Мы — на балкончике; цепь фонарей зажигается; беседа тех дней: мифы древних; будущее вылетело из них; где вавилонские мифы? Вот в этих чехлах; армянин, пришей ему завитую бороду, — ассириец. Наш поп — породистый Сарданапал; мне Петровский указывает:

— «Вот тема Розанова!»

Розанов — крючник, обхаживающий задворки и вонь-кие дворики, — чтоб из мусорных ям вытащить… идольчики: бог Молох не в музее, а… в нужнике, в руководстве по половой гигиене; Египты, Ассирии, Персии, сбросив декоративные ризы, пылают мещанским здоровьем, которое Розанов рекомендует как противоядие. С интересом читал статью Розанова «О египетской красоте», напечатанную в «Мире искусства»; Розанов связывает сюжет Достоевского с солнечным мифом Озириса: не ищите Египта в Египте, — в реальном романе; не ищите в музеях богини Истар, а в лермонтовской любовной строчке.

Я и Петровский — противники Розанова; Петровский подчеркивает: ненавидеть — не значит отделаться; так поступал Владимир Соловьев, неудачный высмеиватель Розанова, сам «халдей», по Петровскому.

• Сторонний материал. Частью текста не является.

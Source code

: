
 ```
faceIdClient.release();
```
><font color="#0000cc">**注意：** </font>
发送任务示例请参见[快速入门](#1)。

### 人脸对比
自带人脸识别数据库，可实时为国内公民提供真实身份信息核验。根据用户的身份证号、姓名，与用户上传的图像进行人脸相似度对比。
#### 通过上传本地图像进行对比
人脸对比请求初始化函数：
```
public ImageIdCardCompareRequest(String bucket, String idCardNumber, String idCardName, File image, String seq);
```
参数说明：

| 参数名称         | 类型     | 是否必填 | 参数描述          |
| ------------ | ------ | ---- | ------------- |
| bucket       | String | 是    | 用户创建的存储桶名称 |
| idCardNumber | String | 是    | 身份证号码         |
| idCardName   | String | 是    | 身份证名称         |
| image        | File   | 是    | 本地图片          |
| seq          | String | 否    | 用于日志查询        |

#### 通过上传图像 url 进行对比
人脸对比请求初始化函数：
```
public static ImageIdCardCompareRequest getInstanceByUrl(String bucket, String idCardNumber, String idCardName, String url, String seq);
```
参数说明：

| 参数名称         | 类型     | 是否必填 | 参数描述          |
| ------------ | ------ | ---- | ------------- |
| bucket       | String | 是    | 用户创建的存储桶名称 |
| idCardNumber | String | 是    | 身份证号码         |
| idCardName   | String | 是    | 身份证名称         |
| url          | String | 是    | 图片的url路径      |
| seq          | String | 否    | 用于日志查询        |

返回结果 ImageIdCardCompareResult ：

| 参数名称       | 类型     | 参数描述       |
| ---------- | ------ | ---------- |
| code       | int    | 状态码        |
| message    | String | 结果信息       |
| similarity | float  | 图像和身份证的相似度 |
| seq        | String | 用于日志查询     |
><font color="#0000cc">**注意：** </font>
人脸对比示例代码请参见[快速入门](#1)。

Противников знать полагается: Соловьев же — бьет мимо.

Отсюда и Розанов, мне им подброшенный: я его изучаю. Лермонтова противополагает Пушкину Розанов, видя и в нем переряженного в байронизм халдея; Ассирия Розанову нужна, чтоб поднести современности… культ фаллуса [Фаллус — мужской детородный орган]. Но тот же Лермонтов руководит поэзией Вл. Соловьева; Розанова ненавидевший философ Соловьев, «халдей», внес в христианство парфюмерию розовых масл и амбр Востока (статью Леонтьева «О розовом христианстве» подбросил Петровский мне).

Заря зарею, а нездоровая чувственность — чувственностью.

Петровский — в те дни дальновиднее всех; он предвычислил диалектику перерождения «храма» в… публичный дом: в душах скольких!

Меня, влюбленного в «даму», гнозис Петровского задевает; я досадую; так Розанов, Вл. Соловьев, Мережковский становятся в нас предметами, которые мы ощупываем, как в полутьме; но без ощупи которых нам обойтись трудно.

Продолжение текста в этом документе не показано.